Nella misura in cui il D.lgs. 62/2024 mira a garantire una maggiore autonomia delle persone con disabilità, esaltando la possibilità di dare concretezza ai loro progetti attraverso una personalizzazione degli interventi, anche lo sport a buon ragione può rappresentare uno strumento di inclusione promuovendo esso stesso autodeterminazione e benessere.
Proprio questo nuovo quadro normativo potrebbe rafforzare tramite successivi aggiustamenti o interventi normativi quanto timidamente presente nella Riforma dello sport, favorendo un accesso più equo delle persone con disabilità alle attività sportive.
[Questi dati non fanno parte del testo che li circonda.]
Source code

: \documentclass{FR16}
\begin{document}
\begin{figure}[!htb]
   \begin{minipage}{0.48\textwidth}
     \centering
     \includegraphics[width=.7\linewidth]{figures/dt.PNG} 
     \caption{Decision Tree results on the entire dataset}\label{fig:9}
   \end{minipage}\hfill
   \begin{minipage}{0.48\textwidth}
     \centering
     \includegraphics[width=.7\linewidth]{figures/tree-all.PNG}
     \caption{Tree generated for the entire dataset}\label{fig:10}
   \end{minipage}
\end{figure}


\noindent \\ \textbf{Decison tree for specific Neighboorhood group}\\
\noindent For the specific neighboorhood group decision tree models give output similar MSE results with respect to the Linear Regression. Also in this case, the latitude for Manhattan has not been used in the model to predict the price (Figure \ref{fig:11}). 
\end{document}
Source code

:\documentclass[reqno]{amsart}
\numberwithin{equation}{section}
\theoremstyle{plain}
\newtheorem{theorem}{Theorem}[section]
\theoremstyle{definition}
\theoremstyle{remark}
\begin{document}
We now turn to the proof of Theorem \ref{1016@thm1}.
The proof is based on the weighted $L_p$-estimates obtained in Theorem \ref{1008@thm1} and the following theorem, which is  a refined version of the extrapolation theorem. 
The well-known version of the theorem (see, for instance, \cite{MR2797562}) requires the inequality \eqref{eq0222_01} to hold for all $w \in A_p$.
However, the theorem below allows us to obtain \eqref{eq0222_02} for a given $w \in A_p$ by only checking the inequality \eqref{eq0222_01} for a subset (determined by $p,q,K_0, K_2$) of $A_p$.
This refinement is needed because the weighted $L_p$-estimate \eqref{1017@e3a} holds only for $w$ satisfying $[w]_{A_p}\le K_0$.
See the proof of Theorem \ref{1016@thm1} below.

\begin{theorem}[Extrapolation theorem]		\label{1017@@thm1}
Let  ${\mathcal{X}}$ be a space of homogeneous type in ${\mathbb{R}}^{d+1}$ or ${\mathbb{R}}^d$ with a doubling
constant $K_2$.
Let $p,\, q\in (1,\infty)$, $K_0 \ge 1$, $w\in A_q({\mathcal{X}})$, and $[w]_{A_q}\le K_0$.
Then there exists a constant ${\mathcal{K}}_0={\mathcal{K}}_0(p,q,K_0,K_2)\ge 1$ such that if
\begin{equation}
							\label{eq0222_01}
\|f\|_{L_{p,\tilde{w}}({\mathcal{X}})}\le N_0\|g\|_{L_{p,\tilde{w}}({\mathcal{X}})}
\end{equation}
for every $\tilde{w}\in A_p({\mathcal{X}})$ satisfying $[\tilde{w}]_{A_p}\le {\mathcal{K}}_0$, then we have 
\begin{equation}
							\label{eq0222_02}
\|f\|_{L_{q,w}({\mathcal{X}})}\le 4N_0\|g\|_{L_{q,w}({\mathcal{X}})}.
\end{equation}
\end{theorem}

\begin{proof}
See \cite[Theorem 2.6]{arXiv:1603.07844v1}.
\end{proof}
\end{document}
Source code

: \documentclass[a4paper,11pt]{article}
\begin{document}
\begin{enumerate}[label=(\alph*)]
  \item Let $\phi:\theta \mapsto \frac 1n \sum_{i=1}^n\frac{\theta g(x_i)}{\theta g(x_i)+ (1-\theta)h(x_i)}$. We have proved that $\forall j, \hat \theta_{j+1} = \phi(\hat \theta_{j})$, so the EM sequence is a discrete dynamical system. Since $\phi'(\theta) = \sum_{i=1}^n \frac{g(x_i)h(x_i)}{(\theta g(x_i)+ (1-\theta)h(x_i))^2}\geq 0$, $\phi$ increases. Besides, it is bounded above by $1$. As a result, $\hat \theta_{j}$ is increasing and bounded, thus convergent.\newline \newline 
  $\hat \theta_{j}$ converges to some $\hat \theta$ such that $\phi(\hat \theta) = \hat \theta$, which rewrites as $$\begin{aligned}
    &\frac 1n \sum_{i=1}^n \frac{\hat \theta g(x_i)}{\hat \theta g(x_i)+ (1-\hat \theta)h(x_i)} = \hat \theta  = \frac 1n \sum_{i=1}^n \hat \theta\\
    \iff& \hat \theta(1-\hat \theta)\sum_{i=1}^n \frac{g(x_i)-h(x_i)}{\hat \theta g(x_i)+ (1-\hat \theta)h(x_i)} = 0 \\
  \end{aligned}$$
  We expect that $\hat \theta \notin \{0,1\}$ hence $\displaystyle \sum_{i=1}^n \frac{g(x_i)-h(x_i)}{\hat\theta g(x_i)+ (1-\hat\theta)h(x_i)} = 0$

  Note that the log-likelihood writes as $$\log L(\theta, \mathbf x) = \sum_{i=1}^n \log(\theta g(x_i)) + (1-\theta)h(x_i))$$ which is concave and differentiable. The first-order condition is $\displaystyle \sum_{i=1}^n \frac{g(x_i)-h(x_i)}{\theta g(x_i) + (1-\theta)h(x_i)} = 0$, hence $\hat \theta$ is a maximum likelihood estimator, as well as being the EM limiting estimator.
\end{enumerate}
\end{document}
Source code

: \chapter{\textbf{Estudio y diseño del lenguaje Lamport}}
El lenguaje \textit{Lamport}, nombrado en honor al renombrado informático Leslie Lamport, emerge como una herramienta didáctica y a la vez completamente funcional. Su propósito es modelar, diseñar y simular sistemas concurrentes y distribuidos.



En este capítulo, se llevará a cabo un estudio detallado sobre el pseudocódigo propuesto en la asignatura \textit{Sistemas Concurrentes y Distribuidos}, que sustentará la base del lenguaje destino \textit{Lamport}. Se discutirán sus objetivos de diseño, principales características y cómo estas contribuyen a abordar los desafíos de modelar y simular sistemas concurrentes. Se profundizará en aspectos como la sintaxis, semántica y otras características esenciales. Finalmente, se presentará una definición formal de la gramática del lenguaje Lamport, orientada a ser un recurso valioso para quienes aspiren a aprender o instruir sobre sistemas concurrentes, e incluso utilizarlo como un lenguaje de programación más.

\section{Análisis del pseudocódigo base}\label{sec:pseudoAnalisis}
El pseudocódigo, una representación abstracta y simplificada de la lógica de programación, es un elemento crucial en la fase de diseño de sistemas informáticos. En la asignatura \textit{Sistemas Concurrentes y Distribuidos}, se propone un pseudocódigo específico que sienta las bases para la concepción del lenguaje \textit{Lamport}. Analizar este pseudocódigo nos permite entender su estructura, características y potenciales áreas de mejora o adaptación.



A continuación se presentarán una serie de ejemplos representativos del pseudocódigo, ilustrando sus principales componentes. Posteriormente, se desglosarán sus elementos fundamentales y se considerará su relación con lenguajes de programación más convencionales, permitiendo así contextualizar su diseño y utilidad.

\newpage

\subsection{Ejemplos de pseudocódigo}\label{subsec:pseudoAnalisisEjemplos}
Pertanto, sebbene il contesto procedurale delineato dal decreto non preveda esplicitamente un legame tra disabilità e sport, questa dimensione può, come sopra evidenziato, integrarsi anche allo stato attuale sempre che, tuttavia, si realizzino alcune premesse fondamentali. Una premessa che non può prescindere da una visione condivisa dello sport tra enti pubblici, servizi sanitari, operatori sociali ed educativi, che ne riconosca il ruolo trasversale – educativo, riabilitativo, formativo e anche lavorativo.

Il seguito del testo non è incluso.